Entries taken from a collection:
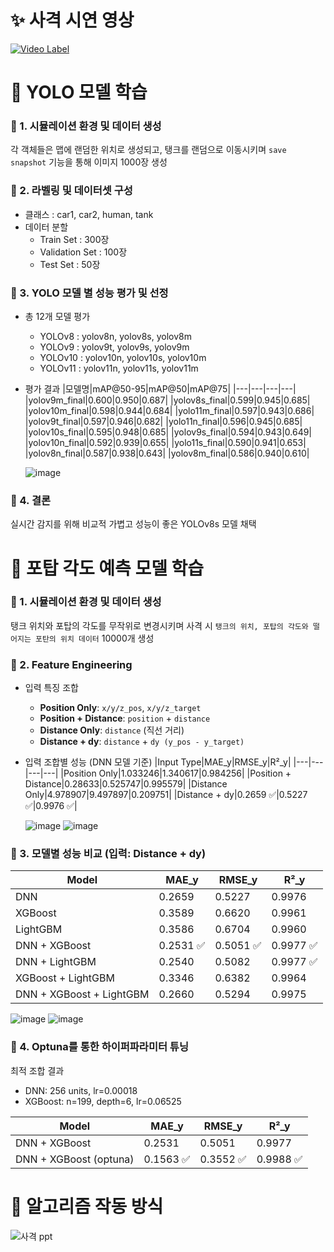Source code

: # ✨ 사격 시연 영상

[![Video Label](http://img.youtube.com/vi/jnq8N-Le7EA/maxresdefault.jpg)](https://youtu.be/jnq8N-Le7EA)

# 🧠 YOLO 모델 학습

 ### 📌 1. 시뮬레이션 환경 및 데이터 생성
 각 객체들은 맵에 랜덤한 위치로 생성되고, 탱크를 랜덤으로 이동시키며 `save snapshot` 기능을 통해 이미지 1000장 생성

 ### 📌 2. 라벨링 및 데이터셋 구성
  - 클래스 : car1, car2, human, tank
  - 데이터 분할
    - Train Set : 300장
    - Validation Set : 100장
    - Test Set : 50장
 
 ### 📌 3. YOLO 모델 별 성능 평가 및 선정
  - 총 12개 모델 평가
    - YOLOv8 : yolov8n, yolov8s, yolov8m
    - YOLOv9 : yolov9t, yolov9s, yolov9m
    - YOLOv10 : yolov10n, yolov10s, yolov10m
    - YOLOv11 : yolov11n, yolov11s, yolov11m

  - 평가 결과
    |모델명|mAP@50-95|mAP@50|mAP@75|
    |---|---|---|---|
    |yolov9m_final|0.600|0.950|0.687|
    |yolov8s_final|0.599|0.945|0.685|
    |yolov10m_final|0.598|0.944|0.684|
    |yolo11m_final|0.597|0.943|0.686|
    |yolov9t_final|0.597|0.946|0.682|
    |yolo11n_final|0.596|0.945|0.685|
    |yolov10s_final|0.595|0.948|0.685|
    |yolov9s_final|0.594|0.943|0.649|
    |yolov10n_final|0.592|0.939|0.655|
    |yolo11s_final|0.590|0.941|0.653|
    |yolov8n_final|0.587|0.938|0.643|
    |yolov8m_final|0.586|0.940|0.610|

    ![image](https://github.com/user-attachments/assets/612387bf-49c9-4283-b101-ba42585965b7)

 ### 📌 4. 결론
 실시간 감지를 위해 비교적 가볍고 성능이 좋은 YOLOv8s 모델 채택

# 🧠 포탑 각도 예측 모델 학습

 ### 📌 1. 시뮬레이션 환경 및 데이터 생성
 탱크 위치와 포탑의 각도를 무작위로 변경시키며 사격 시 `탱크의 위치, 포탑의 각도와 떨어지는 포탄의 위치 데이터` 10000개 생성

 ### 📌 2. Feature Engineering
  - 입력 특징 조합
    - **Position Only**: `x/y/z_pos`, `x/y/z_target`
    - **Position + Distance**: `position` + `distance`
    - **Distance Only**: `distance` (직선 거리)
    - **Distance + dy**: `distance` + `dy (y_pos - y_target)`
  
  - 입력 조합별 성능 (DNN 모델 기준)
    |Input Type|MAE_y|RMSE_y|R²_y|
    |---|---|---|---|
    |Position Only|1.033246|1.340617|0.984256|
    |Position + Distance|0.28633|0.525747|0.995579|
    |Distance Only|4.978907|9.497897|0.209751|
    |Distance + dy|0.2659 ✅|0.5227 ✅|0.9976 ✅|

    ![image](https://github.com/user-attachments/assets/a8fe2250-441e-4930-8e6f-997f64b32adf)
    ![image](https://github.com/user-attachments/assets/5d480de2-eab7-4041-9ed8-fcac07f77ccb)

 ### 📌 3. 모델별 성능 비교 (입력: Distance + dy)
  |Model|MAE_y|RMSE_y|R²_y|
  |---|---|---|---|
  |DNN|0.2659|0.5227|0.9976|
  |XGBoost|0.3589|0.6620|0.9961|
  |LightGBM|0.3586|0.6704|0.9960|
  |DNN + XGBoost|0.2531 ✅|0.5051 ✅|0.9977 ✅|
  |DNN + LightGBM|0.2540|0.5082|0.9977 ✅|
  |XGBoost + LightGBM|0.3346|0.6382|0.9964|
  |DNN + XGBoost + LightGBM|0.2660|0.5294|0.9975|

  ![image](https://github.com/user-attachments/assets/feb168f1-c679-4160-829f-a839b31f035d)
  ![image](https://github.com/user-attachments/assets/60e746d0-240b-41f9-8fd6-7729ceb2691f)

 ### 📌 4. Optuna를 통한 하이퍼파라미터 튜닝
 최적 조합 결과
  - DNN: 256 units, lr=0.00018
  - XGBoost: n=199, depth=6, lr=0.06525
    
  |Model|MAE_y|RMSE_y|R²_y|
  |---|---|---|---|
  |DNN + XGBoost|0.2531|0.5051|0.9977|
  |DNN + XGBoost (optuna)|0.1563 ✅|0.3552 ✅|0.9988 ✅|

 # 🧠 알고리즘 작동 방식

 ![사격 ppt](https://github.com/user-attachments/assets/6abcdb3e-78ea-44ea-8f1f-2ad73fa6863a)

 
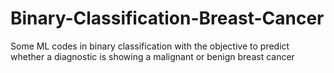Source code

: # Binary-Classification-Breast-Cancer
Some ML codes in binary classification with the objective to predict whether a diagnostic is showing a malignant or benign breast cancer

Goal of the exercise:
An exact repetition of all the records above is required, excluding the pictures.

Answer section:
Source code

: # ✨ 사격 시연 영상

[![Video Label](http://img.youtube.com/vi/jnq8N-Le7EA/maxresdefault.jpg)](https://youtu.be/jnq8N-Le7EA)

# 🧠 YOLO 모델 학습

 ### 📌 1. 시뮬레이션 환경 및 데이터 생성
 각 객체들은 맵에 랜덤한 위치로 생성되고, 탱크를 랜덤으로 이동시키며 `save snapshot` 기능을 통해 이미지 1000장 생성

 ### 📌 2. 라벨링 및 데이터셋 구성
  - 클래스 : car1, car2, human, tank
  - 데이터 분할
    - Train Set : 300장
    - Validation Set : 100장
    - Test Set : 50장
 
 ### 📌 3. YOLO 모델 별 성능 평가 및 선정
  - 총 12개 모델 평가
    - YOLOv8 : yolov8n, yolov8s, yolov8m
    - YOLOv9 : yolov9t, yolov9s, yolov9m
    - YOLOv10 : yolov10n, yolov10s, yolov10m
    - YOLOv11 : yolov11n, yolov11s, yolov11m

  - 평가 결과
    |모델명|mAP@50-95|mAP@50|mAP@75|
    |---|---|---|---|
    |yolov9m_final|0.600|0.950|0.687|
    |yolov8s_final|0.599|0.945|0.685|
    |yolov10m_final|0.598|0.944|0.684|
    |yolo11m_final|0.597|0.943|0.686|
    |yolov9t_final|0.597|0.946|0.682|
    |yolo11n_final|0.596|0.945|0.685|
    |yolov10s_final|0.595|0.948|0.685|
    |yolov9s_final|0.594|0.943|0.649|
    |yolov10n_final|0.592|0.939|0.655|
    |yolo11s_final|0.590|0.941|0.653|
    |yolov8n_final|0.587|0.938|0.643|
    |yolov8m_final|0.586|0.940|0.610|

    ![image](https://github.com/user-attachments/assets/612387bf-49c9-4283-b101-ba42585965b7)

 ### 📌 4. 결론
 실시간 감지를 위해 비교적 가볍고 성능이 좋은 YOLOv8s 모델 채택

# 🧠 포탑 각도 예측 모델 학습

 ### 📌 1. 시뮬레이션 환경 및 데이터 생성
 탱크 위치와 포탑의 각도를 무작위로 변경시키며 사격 시 `탱크의 위치, 포탑의 각도와 떨어지는 포탄의 위치 데이터` 10000개 생성

 ### 📌 2. Feature Engineering
  - 입력 특징 조합
    - **Position Only**: `x/y/z_pos`, `x/y/z_target`
    - **Position + Distance**: `position` + `distance`
    - **Distance Only**: `distance` (직선 거리)
    - **Distance + dy**: `distance` + `dy (y_pos - y_target)`
  
  - 입력 조합별 성능 (DNN 모델 기준)
    |Input Type|MAE_y|RMSE_y|R²_y|
    |---|---|---|---|
    |Position Only|1.033246|1.340617|0.984256|
    |Position + Distance|0.28633|0.525747|0.995579|
    |Distance Only|4.978907|9.497897|0.209751|
    |Distance + dy|0.2659 ✅|0.5227 ✅|0.9976 ✅|

    ![image](https://github.com/user-attachments/assets/a8fe2250-441e-4930-8e6f-997f64b32adf)
    ![image](https://github.com/user-attachments/assets/5d480de2-eab7-4041-9ed8-fcac07f77ccb)

 ### 📌 3. 모델별 성능 비교 (입력: Distance + dy)
  |Model|MAE_y|RMSE_y|R²_y|
  |---|---|---|---|
  |DNN|0.2659|0.5227|0.9976|
  |XGBoost|0.3589|0.6620|0.9961|
  |LightGBM|0.3586|0.6704|0.9960|
  |DNN + XGBoost|0.2531 ✅|0.5051 ✅|0.9977 ✅|
  |DNN + LightGBM|0.2540|0.5082|0.9977 ✅|
  |XGBoost + LightGBM|0.3346|0.6382|0.9964|
  |DNN + XGBoost + LightGBM|0.2660|0.5294|0.9975|

  ![image](https://github.com/user-attachments/assets/feb168f1-c679-4160-829f-a839b31f035d)
  ![image](https://github.com/user-attachments/assets/60e746d0-240b-41f9-8fd6-7729ceb2691f)

 ### 📌 4. Optuna를 통한 하이퍼파라미터 튜닝
 최적 조합 결과
  - DNN: 256 units, lr=0.00018
  - XGBoost: n=199, depth=6, lr=0.06525
    
  |Model|MAE_y|RMSE_y|R²_y|
  |---|---|---|---|
  |DNN + XGBoost|0.2531|0.5051|0.9977|
  |DNN + XGBoost (optuna)|0.1563 ✅|0.3552 ✅|0.9988 ✅|

 # 🧠 알고리즘 작동 방식

 ![사격 ppt](https://github.com/user-attachments/assets/6abcdb3e-78ea-44ea-8f1f-2ad73fa6863a)

 
Source code

: # Binary-Classification-Breast-Cancer
Some ML codes in binary classification with the objective to predict whether a diagnostic is showing a malignant or benign breast cancer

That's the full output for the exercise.